_Data to use_.
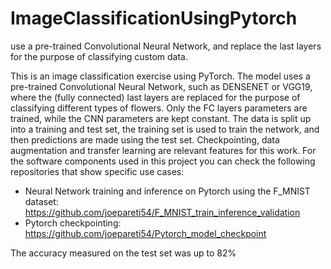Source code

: # ImageClassificationUsingPytorch
 use a pre-trained Convolutional Neural Network, and replace the last layers for the purpose of classifying custom data.
 
This is an image classification exercise using PyTorch. The model uses a pre-trained Convolutional Neural Network, such as DENSENET or VGG19, where the (fully connected) last layers are replaced for the purpose of classifying different types of flowers. Only the FC layers parameters are trained, while the CNN parameters are kept constant. The data is split up into a training and test set, the training set is used to train the network, and then predictions are made using the test set. Checkpointing, data augmentation and transfer learning are relevant features for this work. For the software components used in this project you can check the following repositories that show specific use cases:
- Neural Network training and inference on Pytorch using the F_MNIST dataset:  https://github.com/joepareti54/F_MNIST_train_inference_validation
- Pytorch checkpointing: https://github.com/joepareti54/Pytorch_model_checkpoint
 
The accuracy measured on the test set was up to 82%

_What you should do_. An exact copy of the line containing "This is an image" and all lines after it, through the last line of the entries, is the required answer.

_Exercise solution_.
This is an image classification exercise using PyTorch. The model uses a pre-trained Convolutional Neural Network, such as DENSENET or VGG19, where the (fully connected) last layers are replaced for the purpose of classifying different types of flowers. Only the FC layers parameters are trained, while the CNN parameters are kept constant. The data is split up into a training and test set, the training set is used to train the network, and then predictions are made using the test set. Checkpointing, data augmentation and transfer learning are relevant features for this work. For the software components used in this project you can check the following repositories that show specific use cases:
- Neural Network training and inference on Pytorch using the F_MNIST dataset:  https://github.com/joepareti54/F_MNIST_train_inference_validation
- Pytorch checkpointing: https://github.com/joepareti54/Pytorch_model_checkpoint
 
The accuracy measured on the test set was up to 82%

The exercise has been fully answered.